Over the summer I received a note from Canberra Organic Growers Society.
"One of our gardeners, Sister Veronica, is turning 100 in March," the member wrote.
"She is still a very active gardener and we thought you would like to interview her."
I was especially thrilled as I had featured Les Cook (Kitchen Garden, March 8, 2022) and he turned 100 on January 10 this year. So here was the perfect complementary female gardener.
Veronica Dunphy returned from a trip to New Zealand to see relatives, travelling solo, in December so I drove to Hackett to meet her at the start of Christmas week. We walked along the footpath holding hands, her idea. The front garden of her townhouse, where she lives independently, is filled with colourful potted plants. Her dear fellow Sister lives just across the way.

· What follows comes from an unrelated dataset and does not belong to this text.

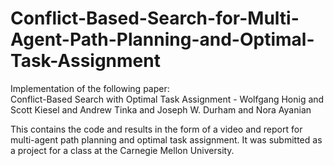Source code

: # Conflict-Based-Search-for-Multi-Agent-Path-Planning-and-Optimal-Task-Assignment
Implementation of the following paper: <br />
Conflict-Based Search with Optimal Task Assignment - Wolfgang Honig and Scott Kiesel and Andrew Tinka and Joseph W. Durham and Nora Ayanian

This contains the code and results in the form of a video and report for multi-agent path planning and optimal task assignment. It was submitted as a project for a class at the Carnegie Mellon University.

Our conversation was lively. She is modest but told me about growing up with six siblings on the family farm where, in Canberra Organic magazine in Autumn 2016 and 2020, she was described as "fit as a fiddle and sharp as a tack". She milked cows from the age of four, and ploughed the land using a horse. She joined the Church, L'Arche, working with people with disabilities.

The Order bought an old Fairfax house in Burradoo which was a boarding school and Veronica helped cater for 200 people for 20 years. She spent six years running a motivation garden for Aboriginal people at Three Springs, four hours from Geraldton in Western Australia, "almost in the desert". Her first crop there was potatoes, including the King Edward variety. The Indigenous people so trusted her that they allowed her to massage them, one of her occupational roles. Her warm nature attracts people.
Nine years ago she got her first plot at Dickson community garden. There she is known for her magic compost to which she adds mushroom compost and horse manure collected from stables. She also enjoys working with students from Dickson College who visit the garden and to whom she offers her experience. Then there is the bounty from her vegetable garden which she shares. Veronica loves nature, birds, worms and believes in "knowing your soil".
Among her crops are snow peas, organic celery, broadbeans, radishes, lettuce, beetroot, garlic, leeks, silver beet and huge cauliflowers. The harvest keeps her in vegetables year-round.
In her plot she finds possums do not eat anything from the garlic family, celery, tomatoes and climbing beans or dwarf beans. Meanwhile, every leaf on this writer's grapevine and semi-espaliered crabapple has been eaten by the possum, first time ever for both. Sarah, a keen gardener from Watson, who has had rats eating low hanging tomatoes, told me having a dog is the best protection, even their lingering smell. She had heard even dog hair clippings help.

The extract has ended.